At the end of the image collection cycle (time t.sub.3), the row-select voltage V.sub.RS is again applied to the second input node N.sub.IN2. The row select voltage V.sub.RS causes the voltage on the second intermediate node N.sub.IM2, which represents the final integration voltage of the cycle, to appear on the third intermediate node N.sub.IM3. Detection and calculation circuit 20 then amplifies and digitizes the value of the final integration voltage as it appears on the third intermediate node N.sub.IM3.
Following this, detection and calculation circuit 20 determines the number of photons that have been collected during the integration cycle by calculating the difference in voltage between the digitized final integration voltage taken at time t.sub.3 and the digitized stored initial integration voltage taken at time t.sub.2. At this point, the difference is voltage is defined by the equation (V.sub.RESET -V.sub.T14 -V.sub.CLOCK -V.sub.T16)-(V.sub.RESET -V.sub.T14 -V.sub.CLOCK -V.sub.T16 -V.sub.S), thereby yielding the value V.sub.S.

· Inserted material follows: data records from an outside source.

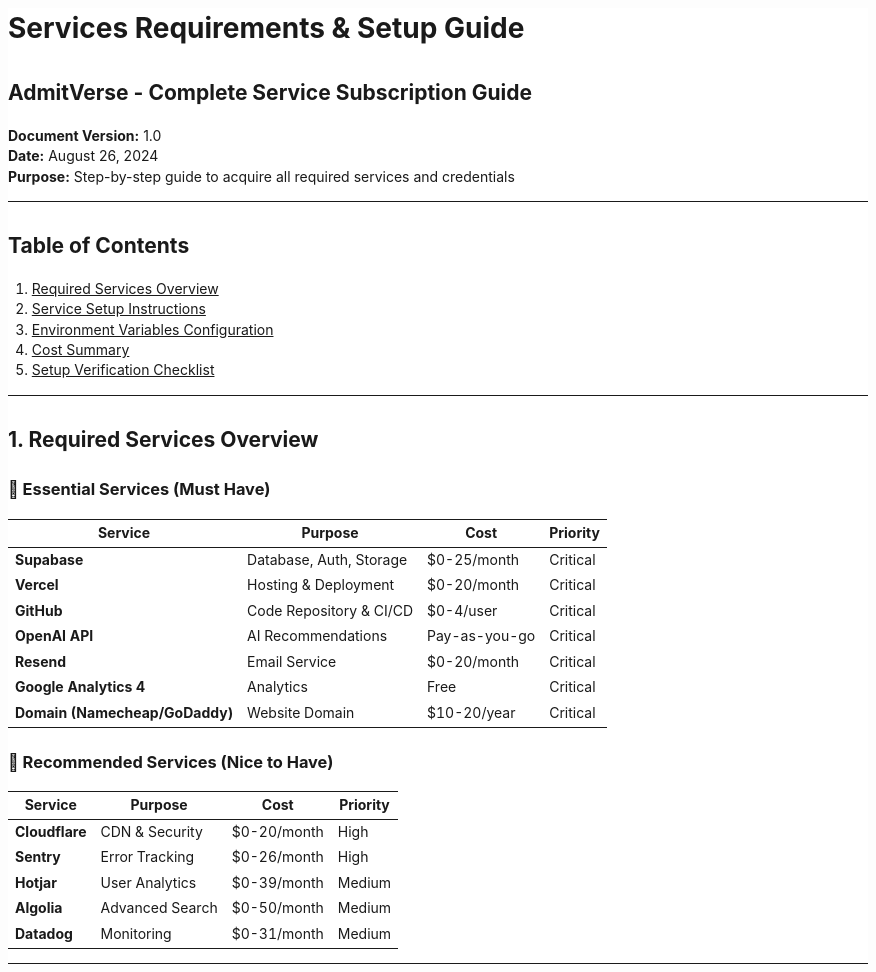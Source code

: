 # Services Requirements & Setup Guide
## AdmitVerse - Complete Service Subscription Guide

**Document Version:** 1.0  
**Date:** August 26, 2024  
**Purpose:** Step-by-step guide to acquire all required services and credentials

---

## Table of Contents

1. [Required Services Overview](#required-services-overview)
2. [Service Setup Instructions](#service-setup-instructions)
3. [Environment Variables Configuration](#environment-variables-configuration)
4. [Cost Summary](#cost-summary)
5. [Setup Verification Checklist](#setup-verification-checklist)

---

## 1. Required Services Overview

### 🎯 Essential Services (Must Have)

| Service | Purpose | Cost | Priority |
|---------|---------|------|----------|
| **Supabase** | Database, Auth, Storage | $0-25/month | Critical |
| **Vercel** | Hosting & Deployment | $0-20/month | Critical |
| **GitHub** | Code Repository & CI/CD | $0-4/user | Critical |
| **OpenAI API** | AI Recommendations | Pay-as-you-go | Critical |
| **Resend** | Email Service | $0-20/month | Critical |
| **Google Analytics 4** | Analytics | Free | Critical |
| **Domain (Namecheap/GoDaddy)** | Website Domain | $10-20/year | Critical |

### 🚀 Recommended Services (Nice to Have)

| Service | Purpose | Cost | Priority |
|---------|---------|------|----------|
| **Cloudflare** | CDN & Security | $0-20/month | High |
| **Sentry** | Error Tracking | $0-26/month | High |
| **Hotjar** | User Analytics | $0-39/month | Medium |
| **Algolia** | Advanced Search | $0-50/month | Medium |
| **Datadog** | Monitoring | $0-31/month | Medium |

---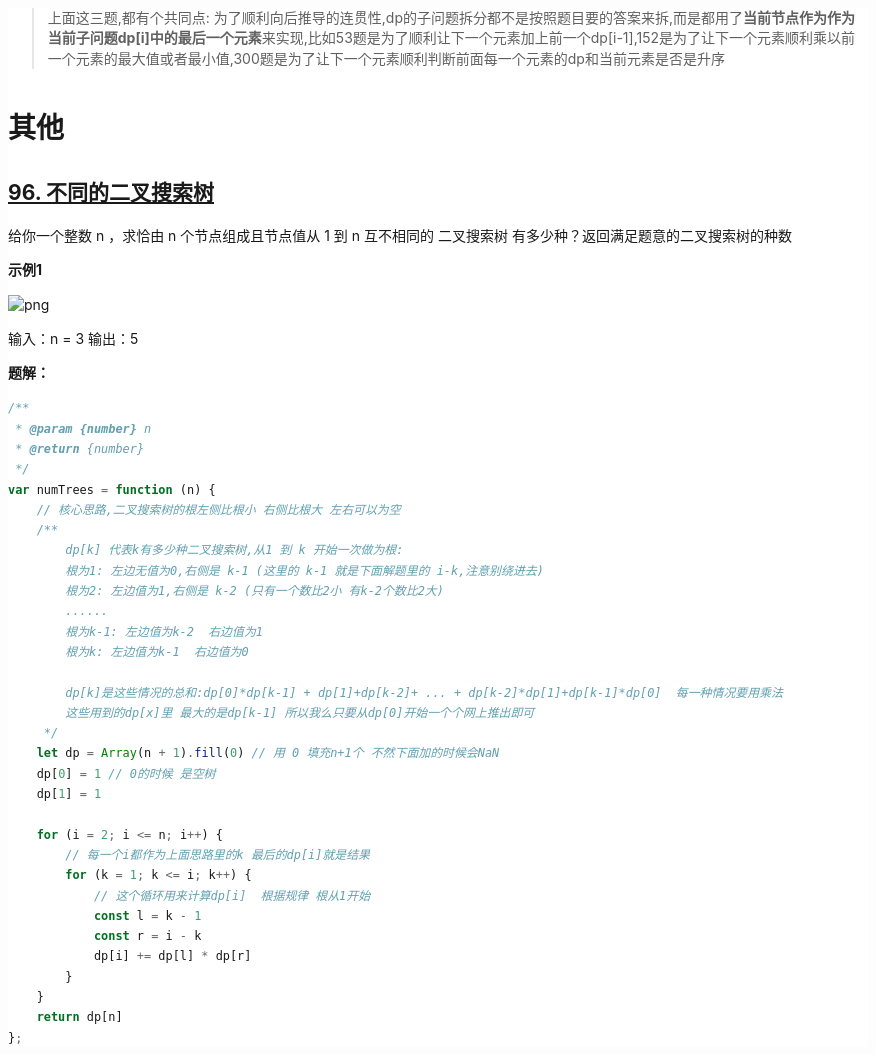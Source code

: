 
> 上面这三题,都有个共同点: 为了顺利向后推导的连贯性,dp的子问题拆分都不是按照题目要的答案来拆,而是都用了**当前节点作为作为当前子问题dp[i]中的最后一个元素**来实现,比如53题是为了顺利让下一个元素加上前一个dp[i-1],152是为了让下一个元素顺利乘以前一个元素的最大值或者最小值,300题是为了让下一个元素顺利判断前面每一个元素的dp和当前元素是否是升序




# 其他

## [96. 不同的二叉搜索树](https://leetcode.cn/problems/unique-binary-search-trees/)

给你一个整数 n ，求恰由 n 个节点组成且节点值从 1 到 n 互不相同的 二叉搜索树 有多少种？返回满足题意的二叉搜索树的种数

**示例1**

![png](https://assets.leetcode.com/uploads/2021/01/18/uniquebstn3.jpg)

输入：n = 3
输出：5

**题解：**

```js
/**
 * @param {number} n
 * @return {number}
 */
var numTrees = function (n) {
    // 核心思路,二叉搜索树的根左侧比根小 右侧比根大 左右可以为空
    /**
        dp[k] 代表k有多少种二叉搜索树,从1 到 k 开始一次做为根:
        根为1: 左边无值为0,右侧是 k-1 (这里的 k-1 就是下面解题里的 i-k,注意别绕进去)
        根为2: 左边值为1,右侧是 k-2 (只有一个数比2小 有k-2个数比2大)
        ......
        根为k-1: 左边值为k-2  右边值为1 
        根为k: 左边值为k-1  右边值为0

        dp[k]是这些情况的总和:dp[0]*dp[k-1] + dp[1]+dp[k-2]+ ... + dp[k-2]*dp[1]+dp[k-1]*dp[0]  每一种情况要用乘法
        这些用到的dp[x]里 最大的是dp[k-1] 所以我么只要从dp[0]开始一个个网上推出即可 
     */
    let dp = Array(n + 1).fill(0) // 用 0 填充n+1个 不然下面加的时候会NaN
    dp[0] = 1 // 0的时候 是空树
    dp[1] = 1

    for (i = 2; i <= n; i++) {
        // 每一个i都作为上面思路里的k 最后的dp[i]就是结果
        for (k = 1; k <= i; k++) {
            // 这个循环用来计算dp[i]  根据规律 根从1开始
            const l = k - 1
            const r = i - k
            dp[i] += dp[l] * dp[r]
        }
    }
    return dp[n]
};
```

Once the final integration voltage has been digitized by detection and calculation circuit 20, the reset voltage V.sub.RESET is again applied to the first input node N.sub.IN1 at time t.sub.4, which immediately follows the rising edge of the row select voltage V.sub.RS at time t.sub.3. The reset voltage V.sub.RESET again resets the voltage on photodiode 12 to begin another image collection cycle.
One of the problems with active pixel sensor cell 10, however, is that the reset voltage V.sub.RESET and the row-select voltage V.sub.RS have periods, both of which are approximately 30 mS, which are sufficiently long enough to introduce a substantial amount of 1/f noise into the cell. 1/f noise, which results from the trapping and de-trapping of surface charges, can be accurately modeled as variations in the threshold voltages of the reset and buffer transistors 14 and 16.
As a result, the number of photons which are absorbed by photodiode 12 during an image collection period is more properly defined by the equation (V.sub.RESET -V.sub.T14 -V.sub.CLOCK -V.sub.T16)-(V.sub.RESET -V.sub.T14 -V.sub.CLOCK -V.sub.T16 -V.sub.S -V.sub..alpha.), where V.sub..alpha. represents the variations in the threshold voltages of transistors 14 and 16 due to 1/f noise.
Thus, the variations in the threshold voltages of the reset and buffer transistors 14 and 16 add an error term V.sub..alpha. which erroneously yields V.sub.S +V.sub..alpha. as the number of absorbed photons, thereby limiting the accuracy of the cell.
Thus, to reduce the introduction of errors, there is a need for a method for operating an active pixel sensor cell that reduces 1/f-noise variations in the threshold voltages of the reset and buffer transistors.